For Rajesh Kapoor, a dealer of power tools and industrial hardware in Delhi, one year of the Goods and Services Tax (GST) reform has meant a 60% drop in sales.
“In the last one year, we’re only able to sell about 40% of what we used to before GST came in. The B2C (business-to-consumer) end of my business has taken a drastic hit. When a customer sees he’ll have to pay Rs 18,000 tax on a purchase worth Rs 1,00,000, he’d prefer to not buy the product from us at all,” said Kapoor.
Kapoor’s business typically sees an annual turnover in the range of Rs 17-18 lakh. Small businesses like his were exempt from paying excise under old tax laws. Goods he sold were only taxed at 5% VAT, but now, under GST, most of the products fall under the 18% slab, and the others are taxed at 28%.
“It’s discouraging customers from buying from us. They’d rather go to a branded store and shell out more money there, since they’re already used to paying more for brands,” he said. “When it comes to filing returns too, work needs to be delegated to a professional now. We can’t do much by ourselves.”
GST subsumes myriad indirect taxes, including excise (or value-added tax levied by the Centre), sales tax or service tax, and VAT imposed by the states into one uniform levy across states.

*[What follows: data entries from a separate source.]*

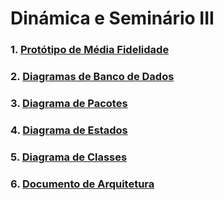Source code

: # Dinámica e Seminário III

### 1.  [Protótipo de Média Fidelidade](docs/DS/dinamica-e-seminario-3/PrototipoMediaFidelidade.md)
### 2.  [Diagramas de Banco de Dados](docs/DS/dinamica-e-seminario-3/DiagramasBancoDeDados.md)
### 3.  [Diagrama de Pacotes](docs/DS/dinamica-e-seminario-3/DiagramaPacotes.md)
### 4.  [Diagrama de Estados](docs/DS/dinamica-e-seminario-3/DiagramaEstados.md)
### 5.  [Diagrama de Classes](docs/DS/dinamica-e-seminario-3/DiagramaClasses.md)
### 6.  [Documento de Arquitetura](docs/DS/dinamica-e-seminario-3/DocumentoDeArquitetura.md)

“The government failed to recognise when it introduced a tax slab as high as 28% that smaller players were not so far paying excise duties so high. These businesses have gone from paying VAT in the range of 5%-12.5% to a GST of 18%, a rate which is highly disproportionate with the revenue these businesses have,” said Hardeep Malhotra, a New Delhi- based chartered accountant. In GST, only businesses with annual revenue of less than Rs 20 lakh are exempt from registration.

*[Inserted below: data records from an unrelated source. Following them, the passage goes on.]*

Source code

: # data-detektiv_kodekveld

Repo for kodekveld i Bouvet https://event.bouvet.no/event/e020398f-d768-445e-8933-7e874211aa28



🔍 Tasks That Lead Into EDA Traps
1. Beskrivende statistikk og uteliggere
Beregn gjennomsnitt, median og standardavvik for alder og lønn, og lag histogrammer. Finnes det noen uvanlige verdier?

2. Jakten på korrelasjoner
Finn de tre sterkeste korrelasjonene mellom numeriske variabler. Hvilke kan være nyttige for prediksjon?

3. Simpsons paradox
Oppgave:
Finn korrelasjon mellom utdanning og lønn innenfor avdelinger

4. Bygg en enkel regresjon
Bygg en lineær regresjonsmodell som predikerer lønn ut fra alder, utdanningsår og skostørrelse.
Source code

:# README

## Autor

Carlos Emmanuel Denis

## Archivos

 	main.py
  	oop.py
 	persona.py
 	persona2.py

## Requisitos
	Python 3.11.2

Malhotra explains that organised businesses with a turnover of more than Rs 1.5 crore were already paying about 24% in taxes, with the combined levy of sales tax, excise, and VAT. For them, the GST has in fact brought down the effective tax they have to pay, or in some cases, only marginally increased them. They are also better equipped to constantly upgrade the infrastructure needed to file numerous GST returns every quarter, than a small business.
Rahul Madan, who runs a business of mild steel ball bearings, told HT that most of his suppliers from Ludhiana in Punjab have shut shop. “My suppliers from Ludhiana have switched to importing goods instead of manufacturing themselves. One manufacturer who used to employ over 70 people has relieved all of them now, and finds it much economical to import,” said Madan.
“Since the majority of the industry was small and exempt from excise, imports were expensive. But now even the smallest of manufacturers pay 18% GST. Import and trading, on the other hand is much easier. There is no CVD or SAD on exports now, so goods manufactured domestically and those imported have no price difference, making it hard for SSIs to be able to compete,” he added.
Under the old excise law, countervailing duty (CVD) and special additional duty (SAD) were levied on imports to create a level-playing field for domestic manufacturers of goods and cheap imported goods. The CVD was levied at rates equal to the excise charged on a good if it was to be produced locally.
“The biggest challenge for SMEs was the filing of multiple returns — GSTR 1, 2 and 3 on a monthly basis,” said Aditya Singhania, DGM, GST at Taxmann.
“As SMEs found it impractical to handle the quantum of the returns, the GST Council took note of their complaints and introduced an alternative, single GSTR-3B return which is to be filed on a monthly basis, along with the quarterly GST returns. Businesses with a turnover of less than 1.5 crore can opt for composition scheme…the simpler the return format is, the lower will be the compliance burden on SMEs,” he added.
New rules dictate that a GSTR3-B return has to be filed each month by a registered taxpayer, even if they have zero sales in a particular month. “It has been noted that 27% of the taxpayers file nil returns”, said Singhania. This is avoidable work for small businesses which, more often than not, are strapped for resources.
The GST Council introduced the provision of composition scheme in which small taxpayers could choose to file their tax returns at a fixed rate of their revenue every quarter.
However, the scheme doesn’t apply to service providers (other than restaurateurs), and subscribers to the scheme have to let go of the benefit of input tax credit. Businesses which supply inter-state can also not subscribe to the scheme.
The Economic Survey for FY16-17 showed that out of the total returns filed under the GST during the period, 99.4% were filed by SMEs, amounting to 45.6% of the total taxes paid, said Taxmann’s Singhania.
Emails sent to the ministry of finance were unanswered at the time of publishing this story.